All right. How about two and one?
It’s Thanksgiving. Uh, um, this year most looking forward to Thursday, Tom Orsborn?
Most looking forward to?
Yeah.
Well, it’s a it’s uh, you know, being at home. Uh, No, the dish. The dish. The dish. Oh, the dish! The dish! You know I I didn’t enunciate properly. The dish! I love pumpkin pie! The sweet dish! With a little Pumpkin pie. With some cream on top. Last year I was at the Buena Vista Cafe in San Francisco for Thanksgiving. They had the best pumpkin pie. And they had that with Irish coffee, just topped off a great meal.
Well, you’ll be home with family this time, that’ll be good.
Jeff likes it all. Jeff probably likes the you get you have a bulgogi bowl for your Thanksgiving dinner there, Jeff McDonald.
I’ve never heard I’ve never heard of that.

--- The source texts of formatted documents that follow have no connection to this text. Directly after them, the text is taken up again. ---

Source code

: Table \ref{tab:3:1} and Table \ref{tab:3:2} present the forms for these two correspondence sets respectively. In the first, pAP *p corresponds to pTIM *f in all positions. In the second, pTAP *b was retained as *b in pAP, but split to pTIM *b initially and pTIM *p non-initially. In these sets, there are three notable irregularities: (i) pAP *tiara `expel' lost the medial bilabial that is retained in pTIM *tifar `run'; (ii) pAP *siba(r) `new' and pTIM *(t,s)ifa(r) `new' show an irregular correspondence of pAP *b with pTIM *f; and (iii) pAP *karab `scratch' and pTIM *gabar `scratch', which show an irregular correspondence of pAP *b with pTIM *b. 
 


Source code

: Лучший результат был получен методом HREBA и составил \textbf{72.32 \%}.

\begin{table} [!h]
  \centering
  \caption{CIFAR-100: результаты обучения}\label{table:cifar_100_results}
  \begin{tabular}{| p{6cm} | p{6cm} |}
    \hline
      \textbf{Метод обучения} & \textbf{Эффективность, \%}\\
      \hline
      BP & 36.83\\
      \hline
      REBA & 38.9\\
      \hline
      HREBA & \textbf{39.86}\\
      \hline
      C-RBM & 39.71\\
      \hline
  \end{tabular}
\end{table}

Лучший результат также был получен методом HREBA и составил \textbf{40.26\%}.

No, I’m going to have I’m going to have preferred items at the at the Frost Bank Center. I I arrived at my hotel here in Salt Lake City and the Jazz had left me a nice little welcome gift, a little bag. And it’s got all kinds of stuff that that I might use on Thanksgiving. Like uh there’s a bag of uh peanut butter overnight oats. Huh? With flax, uh chia and hemp. Hemp, is that legal? And uh there’s a little uh uh bottle of uh PBfit Classic Roasted Peanut Powder. That I could also also use. And also a first aid kit. For some reason. You may need that. The Utah Jazz know Jeff McDonald well if they’re sending a first aid kit to his hotel room. That’s pretty good. Well, I’m I’m told uh there’s a little note that said these were from like their sponsors. So Oh. But I got this bag thinking, oh, there’ll be some snacks that I can dig into tonight, you know, or whatever, or maybe a bottle of water or something. But no, it’s uh overnight oats and uh roasted peanut powder.
I don’t even know if this can get through TSA on the way back, you know.
Yeah. Well, I’m you know, I’m going to you know Thanksgiving, I’m going to be thankful. I’m not going to look a gift horse gift bag in the mouth. I’m just going to be thankful and grateful for what for the hospitality that the Utah Jazz have provided me so far.